Material provided ▸
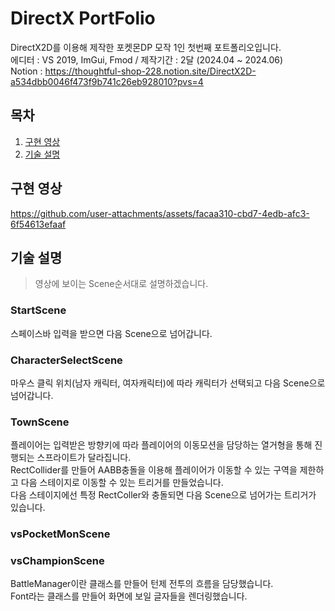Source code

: # DirectX PortFolio     
DirectX2D를 이용해 제작한 포켓몬DP 모작 1인 첫번째 포트폴리오입니다.    
에디터 : VS 2019, ImGui, Fmod / 제작기간 : 2달 (2024.04 ~ 2024.06)  
Notion : https://thoughtful-shop-228.notion.site/DirectX2D-a534dbb0046f473f9b741c26eb928010?pvs=4    
## 목차
1. [구현 영상](#구현-영상)
2. [기술 설명](#기술-설명)     
## 구현 영상     
https://github.com/user-attachments/assets/facaa310-cbd7-4edb-afc3-6f54613efaaf
## 기술 설명     
> 영상에 보이는 Scene순서대로 설명하겠습니다.
### StartScene     
스페이스바 입력을 받으면 다음 Scene으로 넘어갑니다.
### CharacterSelectScene
마우스 클릭 위치(남자 캐릭터, 여자캐릭터)에 따라 캐릭터가 선택되고 다음 Scene으로 넘어갑니다.     
### TownScene
플레이어는 입력받은 방향키에 따라 플레이어의 이동모션을 담당하는 열거형을 통해 진행되는 스프라이트가 달라집니다.     
RectCollider를 만들어 AABB충돌을 이용해 플레이어가 이동할 수 있는 구역을 제한하고 다음 스테이지로 이동할 수 있는 트리거를 만들었습니다.    
다음 스테이지에선 특정 RectColler와 충돌되면 다음 Scene으로 넘어가는 트리거가 있습니다.   
### vsPocketMonScene    
### vsChampionScene    
BattleManager이란 클래스를 만들어 턴제 전투의 흐름을 담당했습니다.   
Font라는 클래스를 만들어 화면에 보일 글자들을 렌더링했습니다.   





 
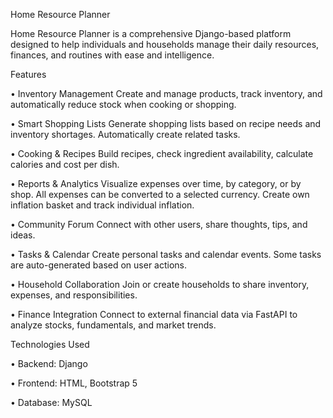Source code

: Home Resource Planner

Home Resource Planner is a comprehensive Django-based platform designed to help individuals and households manage their daily resources, finances, and routines with ease and intelligence.

Features

•	Inventory Management Create and manage products, track inventory, and automatically reduce stock when cooking or shopping.

•	Smart Shopping Lists Generate shopping lists based on recipe needs and inventory shortages. Automatically create related tasks.

•	Cooking & Recipes Build recipes, check ingredient availability, calculate calories and cost per dish.

•	Reports & Analytics Visualize expenses over time, by category, or by shop. All expenses can be converted to a selected currency. Create own inflation basket and track individual inflation.

•	Community Forum Connect with other users, share thoughts, tips, and ideas.

•	Tasks & Calendar Create personal tasks and calendar events. Some tasks are auto-generated based on user actions.

•	Household Collaboration Join or create households to share inventory, expenses, and responsibilities.

•	Finance Integration Connect to external financial data via FastAPI to analyze stocks, fundamentals, and market trends.

Technologies Used

•	Backend: Django

•	Frontend: HTML, Bootstrap 5

•	Database: MySQL


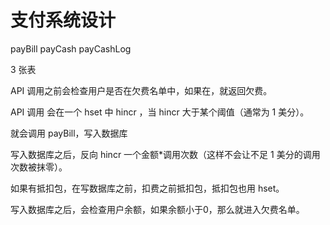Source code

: # 支付系统设计

payBill
payCash
payCashLog

3 张表

API 调用之前会检查用户是否在欠费名单中，如果在，就返回欠费。

API 调用 会在一个 hset 中 hincr ，当 hincr 大于某个阈值（通常为 1 美分）。

就会调用 payBill，写入数据库

写入数据库之后，反向 hincr 一个金额*调用次数（这样不会让不足 1 美分的调用次数被抹零）。

如果有抵扣包，在写数据库之前，扣费之前抵扣包，抵扣包也用 hset。

写入数据库之后，会检查用户余额，如果余额小于0，那么就进入欠费名单。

The problem ▸
With the images excluded, reproduce the data above precisely as written.

Result below ▸
Source code

: # DirectX PortFolio     
DirectX2D를 이용해 제작한 포켓몬DP 모작 1인 첫번째 포트폴리오입니다.    
에디터 : VS 2019, ImGui, Fmod / 제작기간 : 2달 (2024.04 ~ 2024.06)  
Notion : https://thoughtful-shop-228.notion.site/DirectX2D-a534dbb0046f473f9b741c26eb928010?pvs=4    
## 목차
1. [구현 영상](#구현-영상)
2. [기술 설명](#기술-설명)     
## 구현 영상     
https://github.com/user-attachments/assets/facaa310-cbd7-4edb-afc3-6f54613efaaf
## 기술 설명     
> 영상에 보이는 Scene순서대로 설명하겠습니다.
### StartScene     
스페이스바 입력을 받으면 다음 Scene으로 넘어갑니다.
### CharacterSelectScene
마우스 클릭 위치(남자 캐릭터, 여자캐릭터)에 따라 캐릭터가 선택되고 다음 Scene으로 넘어갑니다.     
### TownScene
플레이어는 입력받은 방향키에 따라 플레이어의 이동모션을 담당하는 열거형을 통해 진행되는 스프라이트가 달라집니다.     
RectCollider를 만들어 AABB충돌을 이용해 플레이어가 이동할 수 있는 구역을 제한하고 다음 스테이지로 이동할 수 있는 트리거를 만들었습니다.    
다음 스테이지에선 특정 RectColler와 충돌되면 다음 Scene으로 넘어가는 트리거가 있습니다.   
### vsPocketMonScene    
### vsChampionScene    
BattleManager이란 클래스를 만들어 턴제 전투의 흐름을 담당했습니다.   
Font라는 클래스를 만들어 화면에 보일 글자들을 렌더링했습니다.   





 
Source code

: Home Resource Planner

Home Resource Planner is a comprehensive Django-based platform designed to help individuals and households manage their daily resources, finances, and routines with ease and intelligence.

Features

•	Inventory Management Create and manage products, track inventory, and automatically reduce stock when cooking or shopping.

•	Smart Shopping Lists Generate shopping lists based on recipe needs and inventory shortages. Automatically create related tasks.

•	Cooking & Recipes Build recipes, check ingredient availability, calculate calories and cost per dish.

•	Reports & Analytics Visualize expenses over time, by category, or by shop. All expenses can be converted to a selected currency. Create own inflation basket and track individual inflation.

•	Community Forum Connect with other users, share thoughts, tips, and ideas.

•	Tasks & Calendar Create personal tasks and calendar events. Some tasks are auto-generated based on user actions.

•	Household Collaboration Join or create households to share inventory, expenses, and responsibilities.

•	Finance Integration Connect to external financial data via FastAPI to analyze stocks, fundamentals, and market trends.

Technologies Used

•	Backend: Django

•	Frontend: HTML, Bootstrap 5

•	Database: MySQL


Source code

: # 支付系统设计

payBill
payCash
payCashLog

3 张表

API 调用之前会检查用户是否在欠费名单中，如果在，就返回欠费。

API 调用 会在一个 hset 中 hincr ，当 hincr 大于某个阈值（通常为 1 美分）。

就会调用 payBill，写入数据库

写入数据库之后，反向 hincr 一个金额*调用次数（这样不会让不足 1 美分的调用次数被抹零）。

如果有抵扣包，在写数据库之前，扣费之前抵扣包，抵扣包也用 hset。

写入数据库之后，会检查用户余额，如果余额小于0，那么就进入欠费名单。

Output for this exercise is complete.